I've googled everywhere for this and everything I run across its super complicated. It should be relatively simple to do. The recommendations show to look at the "Example_With_CSV.xml" from here.
So given a flowfile thats a CSV.
2017-09-20 23:49:38.637,162929511757,$009389BF,36095,,,,,,,,,,"Failed to fit max attempts (1=>3), fit failing entirely (Fit Failure=True)"
$date = 2017-09-20 23:49:49:38.637
$id = 162929511757
$instanceid = 36095
$comment = "Failed, to fit max attempts (1=>3), fit failing, entirely (Fit Failure=True)"
$csv.date = ...
$csv.id = ...
$csv.instanceid = ...
$csv.comment = ..
Is there another easier option to do this besides RegEx? I can't stand to do anything with RegEx as how unreadable, and overly complicated they are. To me there should be a significantly easier way of doing this than with RegEx.
Are you using a
version of NiFi greater than or equal to v1.2? If so you will have
access to the Record-Oriented processors available in these versions
of NiFi which provide a great way to handle CSV data and should
provide significant performance improvements. Mark Payne provides an excellent example here of some of these processors
and their advantages. There are also other articles on
Record-Oriented processors on this community site here and from other
NiFi rockstars like @Bryan Bende on their personal blogs here.
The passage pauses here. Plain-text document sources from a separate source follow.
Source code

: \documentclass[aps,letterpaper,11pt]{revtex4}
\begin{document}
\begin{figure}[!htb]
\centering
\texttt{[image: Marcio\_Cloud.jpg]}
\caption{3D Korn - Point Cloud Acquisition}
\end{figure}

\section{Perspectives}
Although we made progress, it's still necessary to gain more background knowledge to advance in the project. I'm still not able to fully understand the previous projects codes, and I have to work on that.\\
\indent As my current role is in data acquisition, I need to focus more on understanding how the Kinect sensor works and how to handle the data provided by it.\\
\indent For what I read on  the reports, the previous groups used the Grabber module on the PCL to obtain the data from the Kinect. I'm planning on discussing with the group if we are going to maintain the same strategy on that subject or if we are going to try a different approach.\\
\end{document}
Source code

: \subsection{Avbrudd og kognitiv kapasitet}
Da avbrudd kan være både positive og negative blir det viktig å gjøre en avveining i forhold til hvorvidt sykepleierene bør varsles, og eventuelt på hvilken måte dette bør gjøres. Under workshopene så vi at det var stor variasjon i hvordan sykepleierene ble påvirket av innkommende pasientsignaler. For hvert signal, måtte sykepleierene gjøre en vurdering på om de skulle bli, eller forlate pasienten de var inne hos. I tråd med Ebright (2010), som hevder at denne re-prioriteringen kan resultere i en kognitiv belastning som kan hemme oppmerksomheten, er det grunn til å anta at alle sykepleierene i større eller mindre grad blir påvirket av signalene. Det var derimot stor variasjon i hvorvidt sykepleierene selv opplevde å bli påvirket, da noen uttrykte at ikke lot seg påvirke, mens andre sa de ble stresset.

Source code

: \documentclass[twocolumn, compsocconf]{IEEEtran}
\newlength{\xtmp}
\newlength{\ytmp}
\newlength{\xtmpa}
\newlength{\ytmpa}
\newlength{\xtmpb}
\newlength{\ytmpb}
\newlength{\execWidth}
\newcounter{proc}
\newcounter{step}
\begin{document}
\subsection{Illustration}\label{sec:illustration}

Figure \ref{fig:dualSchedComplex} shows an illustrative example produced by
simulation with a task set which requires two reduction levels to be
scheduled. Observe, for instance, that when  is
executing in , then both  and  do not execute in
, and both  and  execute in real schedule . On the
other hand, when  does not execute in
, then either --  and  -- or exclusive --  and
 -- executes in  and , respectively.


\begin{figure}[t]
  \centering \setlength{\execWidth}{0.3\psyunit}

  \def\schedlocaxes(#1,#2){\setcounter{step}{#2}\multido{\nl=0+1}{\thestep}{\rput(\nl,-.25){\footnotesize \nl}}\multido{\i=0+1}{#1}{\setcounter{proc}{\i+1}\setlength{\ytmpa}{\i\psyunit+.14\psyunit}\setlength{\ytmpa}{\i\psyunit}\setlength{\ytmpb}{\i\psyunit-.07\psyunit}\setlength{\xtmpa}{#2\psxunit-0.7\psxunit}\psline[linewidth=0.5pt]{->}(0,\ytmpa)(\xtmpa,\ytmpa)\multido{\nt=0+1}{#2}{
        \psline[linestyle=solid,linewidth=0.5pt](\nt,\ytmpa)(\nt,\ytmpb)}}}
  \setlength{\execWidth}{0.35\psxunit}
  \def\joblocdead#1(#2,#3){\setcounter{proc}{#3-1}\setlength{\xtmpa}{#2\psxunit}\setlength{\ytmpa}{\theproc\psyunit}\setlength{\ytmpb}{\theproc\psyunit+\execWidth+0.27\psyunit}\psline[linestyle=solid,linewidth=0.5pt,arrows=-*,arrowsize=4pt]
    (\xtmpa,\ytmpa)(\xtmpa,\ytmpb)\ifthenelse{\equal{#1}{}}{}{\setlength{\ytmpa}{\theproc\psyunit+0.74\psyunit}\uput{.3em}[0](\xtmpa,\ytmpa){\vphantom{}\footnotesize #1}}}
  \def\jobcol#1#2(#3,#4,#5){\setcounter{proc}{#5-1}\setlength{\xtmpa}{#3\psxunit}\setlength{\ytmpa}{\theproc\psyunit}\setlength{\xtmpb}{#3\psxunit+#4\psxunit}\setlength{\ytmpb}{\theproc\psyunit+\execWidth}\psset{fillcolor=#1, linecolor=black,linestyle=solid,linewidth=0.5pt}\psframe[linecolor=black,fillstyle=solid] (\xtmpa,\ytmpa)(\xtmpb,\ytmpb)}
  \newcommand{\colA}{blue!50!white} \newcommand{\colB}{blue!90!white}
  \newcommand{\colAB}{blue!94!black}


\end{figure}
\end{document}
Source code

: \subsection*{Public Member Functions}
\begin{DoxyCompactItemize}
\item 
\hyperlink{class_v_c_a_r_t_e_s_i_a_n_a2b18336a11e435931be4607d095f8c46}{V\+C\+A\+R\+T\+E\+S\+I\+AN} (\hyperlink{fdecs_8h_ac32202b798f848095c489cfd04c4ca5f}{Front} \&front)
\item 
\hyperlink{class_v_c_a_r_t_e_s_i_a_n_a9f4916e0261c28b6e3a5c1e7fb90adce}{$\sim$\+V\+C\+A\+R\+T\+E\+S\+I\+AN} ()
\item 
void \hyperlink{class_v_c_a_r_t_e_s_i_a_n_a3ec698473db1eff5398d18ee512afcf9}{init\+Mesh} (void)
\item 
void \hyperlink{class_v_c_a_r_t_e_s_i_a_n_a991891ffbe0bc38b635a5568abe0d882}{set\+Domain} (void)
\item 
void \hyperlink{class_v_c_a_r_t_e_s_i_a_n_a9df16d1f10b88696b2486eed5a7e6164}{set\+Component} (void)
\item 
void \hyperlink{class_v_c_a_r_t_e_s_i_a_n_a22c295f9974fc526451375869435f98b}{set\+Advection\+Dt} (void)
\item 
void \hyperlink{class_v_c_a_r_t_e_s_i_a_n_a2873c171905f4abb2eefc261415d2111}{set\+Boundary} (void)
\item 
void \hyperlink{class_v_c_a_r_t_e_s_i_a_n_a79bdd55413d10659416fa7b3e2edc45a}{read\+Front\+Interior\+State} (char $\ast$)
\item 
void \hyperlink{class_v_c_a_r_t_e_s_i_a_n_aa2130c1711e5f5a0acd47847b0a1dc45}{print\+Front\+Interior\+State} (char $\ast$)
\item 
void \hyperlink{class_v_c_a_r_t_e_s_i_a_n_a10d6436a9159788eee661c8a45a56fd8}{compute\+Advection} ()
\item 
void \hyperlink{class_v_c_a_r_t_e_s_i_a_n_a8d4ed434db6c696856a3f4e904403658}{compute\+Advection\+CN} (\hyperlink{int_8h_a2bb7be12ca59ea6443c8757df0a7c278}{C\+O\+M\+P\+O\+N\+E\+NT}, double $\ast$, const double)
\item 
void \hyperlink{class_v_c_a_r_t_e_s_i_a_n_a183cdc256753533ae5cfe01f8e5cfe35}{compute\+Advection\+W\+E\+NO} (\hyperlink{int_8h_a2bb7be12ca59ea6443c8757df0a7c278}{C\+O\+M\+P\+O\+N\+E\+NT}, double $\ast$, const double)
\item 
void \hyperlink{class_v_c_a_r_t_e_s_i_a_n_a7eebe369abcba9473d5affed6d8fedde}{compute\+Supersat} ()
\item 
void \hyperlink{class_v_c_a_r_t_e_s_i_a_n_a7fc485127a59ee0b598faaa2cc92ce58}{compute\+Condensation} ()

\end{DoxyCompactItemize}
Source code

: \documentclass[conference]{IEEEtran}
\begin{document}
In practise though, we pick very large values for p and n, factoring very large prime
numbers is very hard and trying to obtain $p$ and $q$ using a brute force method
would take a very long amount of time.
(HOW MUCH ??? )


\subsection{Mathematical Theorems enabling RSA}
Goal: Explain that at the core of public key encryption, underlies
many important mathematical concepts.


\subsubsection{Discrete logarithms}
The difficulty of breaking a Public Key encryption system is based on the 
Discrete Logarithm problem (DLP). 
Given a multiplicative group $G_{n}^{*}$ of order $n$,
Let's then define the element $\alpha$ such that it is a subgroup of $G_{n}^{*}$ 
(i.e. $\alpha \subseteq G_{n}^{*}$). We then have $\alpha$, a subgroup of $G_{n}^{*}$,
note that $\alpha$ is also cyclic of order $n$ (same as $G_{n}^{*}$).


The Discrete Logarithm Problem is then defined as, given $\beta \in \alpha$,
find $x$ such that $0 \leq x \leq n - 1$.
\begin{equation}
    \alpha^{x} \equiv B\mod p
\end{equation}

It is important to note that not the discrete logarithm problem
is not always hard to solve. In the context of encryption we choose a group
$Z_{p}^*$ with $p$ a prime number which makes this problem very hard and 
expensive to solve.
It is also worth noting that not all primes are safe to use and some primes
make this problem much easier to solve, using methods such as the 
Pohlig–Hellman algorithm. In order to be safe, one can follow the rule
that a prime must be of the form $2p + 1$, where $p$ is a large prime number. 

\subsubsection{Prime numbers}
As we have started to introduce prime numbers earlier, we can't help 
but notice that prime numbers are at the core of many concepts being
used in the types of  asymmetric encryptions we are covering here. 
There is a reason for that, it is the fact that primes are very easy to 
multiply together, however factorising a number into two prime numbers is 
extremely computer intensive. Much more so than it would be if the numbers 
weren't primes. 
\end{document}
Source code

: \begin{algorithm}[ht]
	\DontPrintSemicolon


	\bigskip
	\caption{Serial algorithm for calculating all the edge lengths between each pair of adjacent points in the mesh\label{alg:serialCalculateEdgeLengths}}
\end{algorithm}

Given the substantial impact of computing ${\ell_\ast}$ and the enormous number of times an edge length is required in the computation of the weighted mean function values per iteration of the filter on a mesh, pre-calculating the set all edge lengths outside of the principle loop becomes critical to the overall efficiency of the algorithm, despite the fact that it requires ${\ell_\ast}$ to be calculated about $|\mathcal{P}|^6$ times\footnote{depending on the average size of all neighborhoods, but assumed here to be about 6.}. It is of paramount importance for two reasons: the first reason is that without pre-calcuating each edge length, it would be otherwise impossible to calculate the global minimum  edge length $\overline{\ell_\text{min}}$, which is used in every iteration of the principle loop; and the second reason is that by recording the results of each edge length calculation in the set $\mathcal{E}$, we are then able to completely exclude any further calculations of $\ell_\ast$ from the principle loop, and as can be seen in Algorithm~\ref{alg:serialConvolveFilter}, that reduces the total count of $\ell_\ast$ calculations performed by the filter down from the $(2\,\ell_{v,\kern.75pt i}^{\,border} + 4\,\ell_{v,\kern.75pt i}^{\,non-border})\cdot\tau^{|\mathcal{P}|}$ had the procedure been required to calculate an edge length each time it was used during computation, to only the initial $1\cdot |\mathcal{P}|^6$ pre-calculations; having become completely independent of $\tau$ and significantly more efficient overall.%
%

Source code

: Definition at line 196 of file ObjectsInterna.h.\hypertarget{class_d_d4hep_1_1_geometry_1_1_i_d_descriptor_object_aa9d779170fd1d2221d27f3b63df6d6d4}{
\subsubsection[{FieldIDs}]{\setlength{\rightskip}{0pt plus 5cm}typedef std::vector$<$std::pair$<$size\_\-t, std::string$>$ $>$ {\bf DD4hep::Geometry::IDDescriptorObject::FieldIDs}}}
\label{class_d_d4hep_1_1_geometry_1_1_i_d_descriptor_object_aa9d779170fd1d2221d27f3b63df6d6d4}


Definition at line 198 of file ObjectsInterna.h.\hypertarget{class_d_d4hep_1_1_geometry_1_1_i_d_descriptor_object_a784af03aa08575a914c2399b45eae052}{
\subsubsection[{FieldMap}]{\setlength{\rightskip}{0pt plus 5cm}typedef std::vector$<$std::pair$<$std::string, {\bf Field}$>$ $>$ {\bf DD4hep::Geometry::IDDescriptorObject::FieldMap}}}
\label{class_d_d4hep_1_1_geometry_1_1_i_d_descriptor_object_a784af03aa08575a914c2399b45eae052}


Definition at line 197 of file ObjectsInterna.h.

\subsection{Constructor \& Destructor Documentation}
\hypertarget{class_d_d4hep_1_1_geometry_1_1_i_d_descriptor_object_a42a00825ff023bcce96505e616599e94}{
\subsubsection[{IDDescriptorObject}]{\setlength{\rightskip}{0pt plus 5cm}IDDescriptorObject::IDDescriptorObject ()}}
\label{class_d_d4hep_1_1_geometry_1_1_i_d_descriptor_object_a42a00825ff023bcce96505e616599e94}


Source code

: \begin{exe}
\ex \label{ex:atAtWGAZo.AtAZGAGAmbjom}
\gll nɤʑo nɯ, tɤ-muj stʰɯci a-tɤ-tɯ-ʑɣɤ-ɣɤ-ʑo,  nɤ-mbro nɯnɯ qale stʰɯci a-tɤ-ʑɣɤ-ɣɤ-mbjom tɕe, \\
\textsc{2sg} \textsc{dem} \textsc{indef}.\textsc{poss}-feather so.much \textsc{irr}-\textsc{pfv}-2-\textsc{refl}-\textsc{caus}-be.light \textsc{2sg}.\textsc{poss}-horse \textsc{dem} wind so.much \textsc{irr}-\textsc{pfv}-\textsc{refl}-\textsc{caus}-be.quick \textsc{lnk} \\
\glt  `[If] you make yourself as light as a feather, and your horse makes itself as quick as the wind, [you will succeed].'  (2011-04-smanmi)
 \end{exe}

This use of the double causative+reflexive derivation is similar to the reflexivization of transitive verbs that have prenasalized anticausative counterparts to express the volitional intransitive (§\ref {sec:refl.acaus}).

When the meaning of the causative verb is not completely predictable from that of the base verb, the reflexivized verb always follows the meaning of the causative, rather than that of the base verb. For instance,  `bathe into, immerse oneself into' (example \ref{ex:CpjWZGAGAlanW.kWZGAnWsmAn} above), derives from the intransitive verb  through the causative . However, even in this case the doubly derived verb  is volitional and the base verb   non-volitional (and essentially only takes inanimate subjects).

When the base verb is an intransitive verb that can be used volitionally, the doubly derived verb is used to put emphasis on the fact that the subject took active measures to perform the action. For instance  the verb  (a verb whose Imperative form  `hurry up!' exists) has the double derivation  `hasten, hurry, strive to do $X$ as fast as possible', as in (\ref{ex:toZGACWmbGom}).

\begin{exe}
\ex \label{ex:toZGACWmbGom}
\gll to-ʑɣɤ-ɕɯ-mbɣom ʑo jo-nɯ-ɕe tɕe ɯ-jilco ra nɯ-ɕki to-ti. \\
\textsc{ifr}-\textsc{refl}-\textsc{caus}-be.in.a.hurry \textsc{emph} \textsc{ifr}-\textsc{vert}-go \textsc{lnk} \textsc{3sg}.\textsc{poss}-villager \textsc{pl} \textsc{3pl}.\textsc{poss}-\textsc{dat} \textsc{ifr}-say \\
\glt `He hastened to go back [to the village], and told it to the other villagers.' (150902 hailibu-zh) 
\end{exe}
I’m
not sure of your downstream usecase but in my experience storing CSV
data as attributes on flow files is most commonly used for flow file
routing or data restructuring and persistence (hdfs, a database
etc.). If this is one of your intended downstream purposes once the
data is in Record-Oriented form you get quite a lot of flexibility in
what you can do with it including executing SQL queries against your
records using a QueryRecord processor, and inserting your records
directly into a database using a PutDatabaseRecord processor. There
is a little additional set-up with this process as you need to define
an Avro schema that represents your CSV file (and select/define a
schema registry) but conveniently NiFi even has an out of the box
InferAvroSchema processor to help you fast track this process (See @Timothy Spann article here). If you check the release notes for each NiFi
version you’ll be able to see what processors are available to you
as the Record-Oriented paradigm is relatively new and growing quickly
with each NiFi release. If you’re not at NiFi v1.2 I’d suggest
upgrading to the latest NiFi version if possible as having gone
through the upgrade process a number of times it’s a relatively straight
forward provided you have configured your NiFi instance according
to the suggested best practice. The Record-Oriented processors are
an exciting addition to the NiFi toolkit so I’d suggest investing
the time to embrace them as they will make your flows cleaner, more
performant, and provide greater flexibility in how you handle your
I ended up not using NiFi for this. Looking back I tried forcing a solution out of NiFi thst wasn’t a good fit. I spent several weeks and entirely too long trying to solve the most simple case of this project (formatting some text and dumping it to a db).
I could certainly see NiFi being useful for moving source data files around from the folders I’m working with (copying, moving etc.) but doing any amount of logic or manipulation of anything but a happy path is extremely tedious and seemingly difficult to do.
Knowing that I was going to have to do a lot more work on the data to make it even close to usable, I just scrapped NiFi and implement it in Python.
After dealing with this data and running into edge cases over and over again that I wasn’t even aware about when I wrote this topic, the data IMO was just too dirty and had too many exceptions to deal with, with NiFi. On top of that this wasn’t just the import of the data, not even using it so I would have had to have another tool to actually process the data to put it into a usable form anyways.
Appreciate the response. You took the time to respond so I figured it was reasonable to respond even though I didn’t end up using the solution.